Latte is actually an English word that is a shortened version of the Italian words caffe latte or caffelatte, which mean “milk coffee.” Milk coffee has been consumed in Italy for centuries, but what we think of as lattes are a modern invention.
The American latte may have been invented in Berkley, California, in the 1950s by restaurant owner Lino Meiorin. The public began to notice the drink in Seattle in the 1980s when the modern coffee shop craze began. Today lattes have become a fixture of American life largely due to the phenomenal success of Starbucks.
The latte usually served in the United States is a mixture of steamed milk and espresso coffee. The Italian version is merely a mixture of hot milk and coffee prepared at home. In America, lattes are usually a coffee house drink, but in Italy they are drank at home, usually with breakfast.

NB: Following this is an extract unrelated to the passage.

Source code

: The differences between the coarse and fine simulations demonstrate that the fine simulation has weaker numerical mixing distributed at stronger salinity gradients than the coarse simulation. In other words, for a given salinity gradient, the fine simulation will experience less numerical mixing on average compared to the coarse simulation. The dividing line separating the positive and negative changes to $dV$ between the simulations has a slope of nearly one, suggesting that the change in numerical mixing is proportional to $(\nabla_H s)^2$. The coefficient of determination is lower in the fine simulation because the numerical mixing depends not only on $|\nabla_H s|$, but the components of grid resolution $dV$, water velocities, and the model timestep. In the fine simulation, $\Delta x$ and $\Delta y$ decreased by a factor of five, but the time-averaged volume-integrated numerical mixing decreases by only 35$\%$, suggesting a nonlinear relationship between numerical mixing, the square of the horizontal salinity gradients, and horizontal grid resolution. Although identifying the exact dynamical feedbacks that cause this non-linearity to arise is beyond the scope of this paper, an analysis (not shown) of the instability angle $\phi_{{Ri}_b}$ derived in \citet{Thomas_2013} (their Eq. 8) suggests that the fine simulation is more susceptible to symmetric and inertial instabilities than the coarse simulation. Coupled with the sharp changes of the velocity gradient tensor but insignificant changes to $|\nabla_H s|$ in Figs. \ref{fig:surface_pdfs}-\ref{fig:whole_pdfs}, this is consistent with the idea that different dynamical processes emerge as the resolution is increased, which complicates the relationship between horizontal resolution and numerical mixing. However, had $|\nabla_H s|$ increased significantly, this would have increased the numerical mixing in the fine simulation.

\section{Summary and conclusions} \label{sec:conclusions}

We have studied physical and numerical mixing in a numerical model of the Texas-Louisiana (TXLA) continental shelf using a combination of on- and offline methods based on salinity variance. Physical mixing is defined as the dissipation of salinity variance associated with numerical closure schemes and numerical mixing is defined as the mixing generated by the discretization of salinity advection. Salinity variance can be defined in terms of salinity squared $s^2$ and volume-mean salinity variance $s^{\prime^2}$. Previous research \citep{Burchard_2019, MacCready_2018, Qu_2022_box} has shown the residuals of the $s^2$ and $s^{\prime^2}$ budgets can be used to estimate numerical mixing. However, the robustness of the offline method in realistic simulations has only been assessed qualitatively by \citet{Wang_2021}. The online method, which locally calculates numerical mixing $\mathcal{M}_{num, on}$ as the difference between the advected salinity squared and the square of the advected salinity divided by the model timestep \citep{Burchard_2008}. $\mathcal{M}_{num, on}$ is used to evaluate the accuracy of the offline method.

Cappuccino actually originated in Austria in the early 19thcentury, where it was called Kapuziner, which meant a coffee drink that contained coffee, cream, spices, and sugar. Cappuccino is simply the Italian term for Kapuziner, so the idea that the drink was named after the capuchin monks is not true.
What we think of as the cappuccino originated in Milan in 1901 when Luigi Bezzera invented the expresso machine, which soon became standard equipment in Europe’s cafes. The modern cappuccino evolved from a mixture of steamed milk and coffee that appeared in Northern Italy in the late 1930s.
Cappuccinos became popular in Italy after World War II when the age of crema (cream), which was ushered in by the introduction of new coffee makers, began and expresso bars became part of the landscape. The age of crema reached America in the 1980s with the popularity of chain coffee shops such as Starbucks.